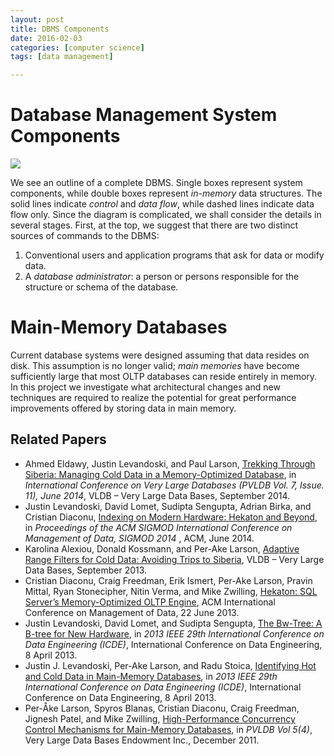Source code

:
 ```yaml
---
layout: post
title: DBMS Components 
date: 2016-02-03
categories: [computer science]
tags: [data management]

---
```



# Database Management System Components


![](http://sungsoo.github.com/images/dbms-components.png)

We see an outline of a complete DBMS. Single boxes represent system components, while double boxes represent *in-memory* data structures. The solid lines indicate *control* and *data flow*, while dashed lines indicate data flow only. Since the diagram is complicated, we shall consider the details in several stages. First, at the top, we suggest that there are two distinct sources of commands to the DBMS:

1. Conventional users and application programs that ask for data or modify data.
2. A *database administrator*: a person or persons responsible for the structure or schema of the database.


# Main-Memory Databases

Current database systems were designed assuming that data resides on
disk. This assumption is no longer valid; *main memories* have become
sufficiently large that most OLTP databases can reside entirely in
memory. In this project we investigate what architectural changes and
new techniques are required to realize the potential for great
performance improvements offered by storing data in main memory.

## Related Papers

-   Ahmed Eldawy, Justin Levandoski, and Paul Larson, [Trekking Through
    Siberia: Managing Cold Data in a Memory-Optimized
    Database](http://research.microsoft.com/apps/pubs/default.aspx?id=218305), in *International
    Conference on Very Large Databases (PVLDB Vol. 7, Issue. 11), June
    2014*, VLDB – Very Large Data Bases, September 2014.
-   Justin Levandoski, David Lomet, Sudipta Sengupta, Adrian Birka, and
    Cristian Diaconu, [Indexing on Modern Hardware: Hekaton and
    Beyond](http://research.microsoft.com/apps/pubs/default.aspx?id=213089), in *Proceedings of the
    ACM SIGMOD International Conference on Management of Data, SIGMOD
    2014* , ACM, June 2014.
-   Karolina Alexiou, Donald Kossmann, and Per-Ake Larson, [Adaptive
    Range Filters for Cold Data: Avoiding Trips to
    Siberia](http://research.microsoft.com/apps/pubs/default.aspx?id=220613), VLDB – Very Large Data
    Bases, September 2013.
-   Cristian Diaconu, Craig Freedman, Erik Ismert, Per-Ake Larson,
    Pravin Mittal, Ryan Stonecipher, Nitin Verma, and Mike Zwilling,
    [Hekaton: SQL Server’s Memory-Optimized OLTP
    Engine](http://research.microsoft.com/apps/pubs/default.aspx?id=193594), ACM International
    Conference on Management of Data, 22 June 2013.
-   Justin Levandoski, David Lomet, and Sudipta Sengupta, [The Bw-Tree:
    A B-tree for New Hardware](http://research.microsoft.com/apps/pubs/default.aspx?id=178758), in
    *2013 IEEE 29th International Conference on Data
    Engineering (ICDE)*, International Conference on Data Engineering, 8
    April 2013.
-   Justin J. Levandoski, Per-Ake Larson, and Radu Stoica, [Identifying
    Hot and Cold Data in Main-Memory
    Databases](http://research.microsoft.com/apps/pubs/default.aspx?id=176690), in *2013 IEEE 29th
    International Conference on Data Engineering (ICDE)*, International
    Conference on Data Engineering, 8 April 2013.
-   Per-Åke Larson, Spyros Blanas, Cristian Diaconu, Craig Freedman,
    Jignesh Patel, and Mike Zwilling, [High-Performance Concurrency
    Control Mechanisms for Main-Memory
    Databases](http://research.microsoft.com/apps/pubs/default.aspx?id=156645), in *PVLDB Vol 5(4)*,
    Very Large Data Bases Endowment Inc., December 2011.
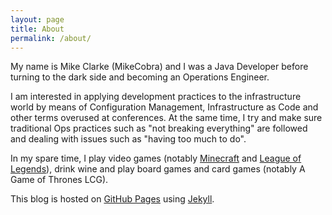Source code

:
 ```yaml
---
layout: page
title: About
permalink: /about/
---
```


My name is Mike Clarke (MikeCobra) and I was a Java Developer before turning to
the dark side and becoming an Operations Engineer.

I am interested in applying development practices to the infrastructure world by
means of Configuration Management, Infrastructure as Code and other terms
overused at conferences. At the same time, I try and make sure traditional Ops
practices such as "not breaking everything" are followed and dealing with issues
such as "having too much to do".

In my spare time, I play video games
(notably [Minecraft](http://minecraft.mikecobra.co.uk) and
[League of Legends](http://www.lolking.net/summoner/euw/20240027)), drink wine
and play board games and card games (notably A Game of Thrones LCG).

This blog is hosted on [GitHub Pages](https://pages.github.com/) using
[Jekyll](https://jekyllrb.com/).
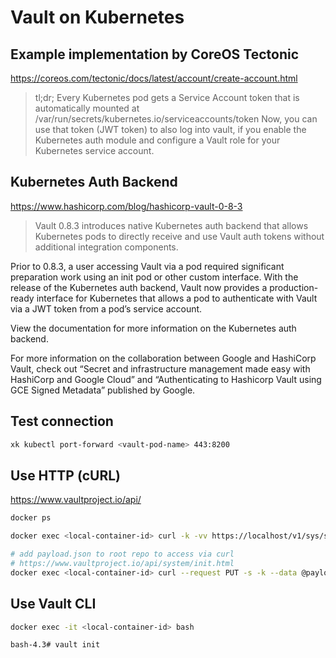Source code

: # Vault on Kubernetes

## Example implementation by CoreOS Tectonic

https://coreos.com/tectonic/docs/latest/account/create-account.html

> tl;dr; Every Kubernetes pod gets a Service Account token that is automatically mounted at /var/run/secrets/kubernetes.io/serviceaccounts/token Now, you can use that token (JWT token) to also log into vault, if you enable the Kubernetes auth module and configure a Vault role for your Kubernetes service account.

## Kubernetes Auth Backend

<https://www.hashicorp.com/blog/hashicorp-vault-0-8-3>

> Vault 0.8.3 introduces native Kubernetes auth backend that allows Kubernetes pods to directly receive and use Vault auth tokens without additional integration components.

Prior to 0.8.3, a user accessing Vault via a pod required significant preparation work using an init pod or other custom interface. With the release of the Kubernetes auth backend, Vault now provides a production-ready interface for Kubernetes that allows a pod to authenticate with Vault via a JWT token from a pod’s service account.

View the documentation for more information on the Kubernetes auth backend.

For more information on the collaboration between Google and HashiCorp Vault, check out “Secret and infrastructure management made easy with HashiCorp and Google Cloud” and “Authenticating to Hashicorp Vault using GCE Signed Metadata” published by Google.

## Test connection

```sh
xk kubectl port-forward <vault-pod-name> 443:8200
```

## Use HTTP (cURL)

https://www.vaultproject.io/api/

```sh
docker ps

docker exec <local-container-id> curl -k -vv https://localhost/v1/sys/seal-status/

# add payload.json to root repo to access via curl
# https://www.vaultproject.io/api/system/init.html
docker exec <local-container-id> curl --request PUT -s -k --data @payload.json https://localhost/v1/sys/init
```

## Use Vault CLI

```sh
docker exec -it <local-container-id> bash

bash-4.3# vault init
```
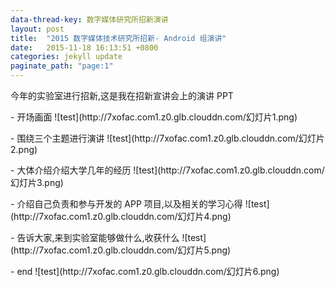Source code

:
 ```yaml
---
data-thread-key: 数字媒体研究所招新演讲
layout: post
title:  "2015 数字媒体技术研究所招新- Android 组演讲"
date:   2015-11-18 16:13:51 +0800
categories: jekyll update
paginate_path: "page:1"
---
```

<p>今年的实验室进行招新,这是我在招新宣讲会上的演讲 PPT </p>
- 开场画面   
![test](http://7xofac.com1.z0.glb.clouddn.com/幻灯片1.png)
<p></p>
- 围绕三个主题进行演讲  
![test](http://7xofac.com1.z0.glb.clouddn.com/幻灯片2.png)
<p></p>
- 大体介绍介绍大学几年的经历
![test](http://7xofac.com1.z0.glb.clouddn.com/幻灯片3.png)
<p></p>
- 介绍自己负责和参与开发的 APP 项目,以及相关的学习心得
![test](http://7xofac.com1.z0.glb.clouddn.com/幻灯片4.png)
<p></p>
- 告诉大家,来到实验室能够做什么,收获什么
![test](http://7xofac.com1.z0.glb.clouddn.com/幻灯片5.png)
<p></p>   
- end
![test](http://7xofac.com1.z0.glb.clouddn.com/幻灯片6.png)



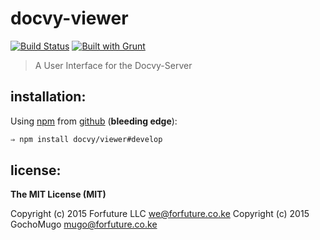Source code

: 
# docvy-viewer

[![Build Status](https://travis-ci.org/docvy/viewer.svg?branch=develop)](https://travis-ci.org/docvy/viewer) [![Built with Grunt](https://cdn.gruntjs.com/builtwith.png)](http://gruntjs.com/)

> A User Interface for the Docvy-Server


## installation:

Using [npm][npm] from [github][repo] (**bleeding edge**):

```bash
⇒ npm install docvy/viewer#develop
```


## license:

__The MIT License (MIT)__

Copyright (c) 2015 Forfuture LLC <we@forfuture.co.ke>
Copyright (c) 2015 GochoMugo <mugo@forfuture.co.ke>


[npm]:https://npmjs.com
[repo]:https://github.com/docvy/viewer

How to complete this task: The required output is the listing above reproduced exactly, pictures removed.

Worked solution:
Source code

:
 ```yaml
---
layout: post
title: DBMS Components 
date: 2016-02-03
categories: [computer science]
tags: [data management]

---
```



# Database Management System Components


![](http://sungsoo.github.com/images/dbms-components.png)

We see an outline of a complete DBMS. Single boxes represent system components, while double boxes represent *in-memory* data structures. The solid lines indicate *control* and *data flow*, while dashed lines indicate data flow only. Since the diagram is complicated, we shall consider the details in several stages. First, at the top, we suggest that there are two distinct sources of commands to the DBMS:

1. Conventional users and application programs that ask for data or modify data.
2. A *database administrator*: a person or persons responsible for the structure or schema of the database.


# Main-Memory Databases

Current database systems were designed assuming that data resides on
disk. This assumption is no longer valid; *main memories* have become
sufficiently large that most OLTP databases can reside entirely in
memory. In this project we investigate what architectural changes and
new techniques are required to realize the potential for great
performance improvements offered by storing data in main memory.

## Related Papers

-   Ahmed Eldawy, Justin Levandoski, and Paul Larson, [Trekking Through
    Siberia: Managing Cold Data in a Memory-Optimized
    Database](http://research.microsoft.com/apps/pubs/default.aspx?id=218305), in *International
    Conference on Very Large Databases (PVLDB Vol. 7, Issue. 11), June
    2014*, VLDB – Very Large Data Bases, September 2014.
-   Justin Levandoski, David Lomet, Sudipta Sengupta, Adrian Birka, and
    Cristian Diaconu, [Indexing on Modern Hardware: Hekaton and
    Beyond](http://research.microsoft.com/apps/pubs/default.aspx?id=213089), in *Proceedings of the
    ACM SIGMOD International Conference on Management of Data, SIGMOD
    2014* , ACM, June 2014.
-   Karolina Alexiou, Donald Kossmann, and Per-Ake Larson, [Adaptive
    Range Filters for Cold Data: Avoiding Trips to
    Siberia](http://research.microsoft.com/apps/pubs/default.aspx?id=220613), VLDB – Very Large Data
    Bases, September 2013.
-   Cristian Diaconu, Craig Freedman, Erik Ismert, Per-Ake Larson,
    Pravin Mittal, Ryan Stonecipher, Nitin Verma, and Mike Zwilling,
    [Hekaton: SQL Server’s Memory-Optimized OLTP
    Engine](http://research.microsoft.com/apps/pubs/default.aspx?id=193594), ACM International
    Conference on Management of Data, 22 June 2013.
-   Justin Levandoski, David Lomet, and Sudipta Sengupta, [The Bw-Tree:
    A B-tree for New Hardware](http://research.microsoft.com/apps/pubs/default.aspx?id=178758), in
    *2013 IEEE 29th International Conference on Data
    Engineering (ICDE)*, International Conference on Data Engineering, 8
    April 2013.
-   Justin J. Levandoski, Per-Ake Larson, and Radu Stoica, [Identifying
    Hot and Cold Data in Main-Memory
    Databases](http://research.microsoft.com/apps/pubs/default.aspx?id=176690), in *2013 IEEE 29th
    International Conference on Data Engineering (ICDE)*, International
    Conference on Data Engineering, 8 April 2013.
-   Per-Åke Larson, Spyros Blanas, Cristian Diaconu, Craig Freedman,
    Jignesh Patel, and Mike Zwilling, [High-Performance Concurrency
    Control Mechanisms for Main-Memory
    Databases](http://research.microsoft.com/apps/pubs/default.aspx?id=156645), in *PVLDB Vol 5(4)*,
    Very Large Data Bases Endowment Inc., December 2011.
Source code

:
 ```yaml
---
layout: page
title: About
permalink: /about/
---
```


My name is Mike Clarke (MikeCobra) and I was a Java Developer before turning to
the dark side and becoming an Operations Engineer.

I am interested in applying development practices to the infrastructure world by
means of Configuration Management, Infrastructure as Code and other terms
overused at conferences. At the same time, I try and make sure traditional Ops
practices such as "not breaking everything" are followed and dealing with issues
such as "having too much to do".

In my spare time, I play video games
(notably [Minecraft](http://minecraft.mikecobra.co.uk) and
[League of Legends](http://www.lolking.net/summoner/euw/20240027)), drink wine
and play board games and card games (notably A Game of Thrones LCG).

This blog is hosted on [GitHub Pages](https://pages.github.com/) using
[Jekyll](https://jekyllrb.com/).
Source code

: # Vault on Kubernetes

## Example implementation by CoreOS Tectonic

https://coreos.com/tectonic/docs/latest/account/create-account.html

> tl;dr; Every Kubernetes pod gets a Service Account token that is automatically mounted at /var/run/secrets/kubernetes.io/serviceaccounts/token Now, you can use that token (JWT token) to also log into vault, if you enable the Kubernetes auth module and configure a Vault role for your Kubernetes service account.

## Kubernetes Auth Backend

<https://www.hashicorp.com/blog/hashicorp-vault-0-8-3>

> Vault 0.8.3 introduces native Kubernetes auth backend that allows Kubernetes pods to directly receive and use Vault auth tokens without additional integration components.

Prior to 0.8.3, a user accessing Vault via a pod required significant preparation work using an init pod or other custom interface. With the release of the Kubernetes auth backend, Vault now provides a production-ready interface for Kubernetes that allows a pod to authenticate with Vault via a JWT token from a pod’s service account.

View the documentation for more information on the Kubernetes auth backend.

For more information on the collaboration between Google and HashiCorp Vault, check out “Secret and infrastructure management made easy with HashiCorp and Google Cloud” and “Authenticating to Hashicorp Vault using GCE Signed Metadata” published by Google.

## Test connection

```sh
xk kubectl port-forward <vault-pod-name> 443:8200
```

## Use HTTP (cURL)

https://www.vaultproject.io/api/

```sh
docker ps

docker exec <local-container-id> curl -k -vv https://localhost/v1/sys/seal-status/

# add payload.json to root repo to access via curl
# https://www.vaultproject.io/api/system/init.html
docker exec <local-container-id> curl --request PUT -s -k --data @payload.json https://localhost/v1/sys/init
```

## Use Vault CLI

```sh
docker exec -it <local-container-id> bash

bash-4.3# vault init
```
Source code

:
 ```yaml
---
data-thread-key: 数字媒体研究所招新演讲
layout: post
title:  "2015 数字媒体技术研究所招新- Android 组演讲"
date:   2015-11-18 16:13:51 +0800
categories: jekyll update
paginate_path: "page:1"
---
```

<p>今年的实验室进行招新,这是我在招新宣讲会上的演讲 PPT </p>
- 开场画面   
![test](http://7xofac.com1.z0.glb.clouddn.com/幻灯片1.png)
<p></p>
- 围绕三个主题进行演讲  
![test](http://7xofac.com1.z0.glb.clouddn.com/幻灯片2.png)
<p></p>
- 大体介绍介绍大学几年的经历
![test](http://7xofac.com1.z0.glb.clouddn.com/幻灯片3.png)
<p></p>
- 介绍自己负责和参与开发的 APP 项目,以及相关的学习心得
![test](http://7xofac.com1.z0.glb.clouddn.com/幻灯片4.png)
<p></p>
- 告诉大家,来到实验室能够做什么,收获什么
![test](http://7xofac.com1.z0.glb.clouddn.com/幻灯片5.png)
<p></p>   
- end
![test](http://7xofac.com1.z0.glb.clouddn.com/幻灯片6.png)



Source code

: 
# docvy-viewer

[![Build Status](https://travis-ci.org/docvy/viewer.svg?branch=develop)](https://travis-ci.org/docvy/viewer) [![Built with Grunt](https://cdn.gruntjs.com/builtwith.png)](http://gruntjs.com/)

> A User Interface for the Docvy-Server


## installation:

Using [npm][npm] from [github][repo] (**bleeding edge**):

```bash
⇒ npm install docvy/viewer#develop
```


## license:

__The MIT License (MIT)__

Copyright (c) 2015 Forfuture LLC <we@forfuture.co.ke>
Copyright (c) 2015 GochoMugo <mugo@forfuture.co.ke>


[npm]:https://npmjs.com
[repo]:https://github.com/docvy/viewer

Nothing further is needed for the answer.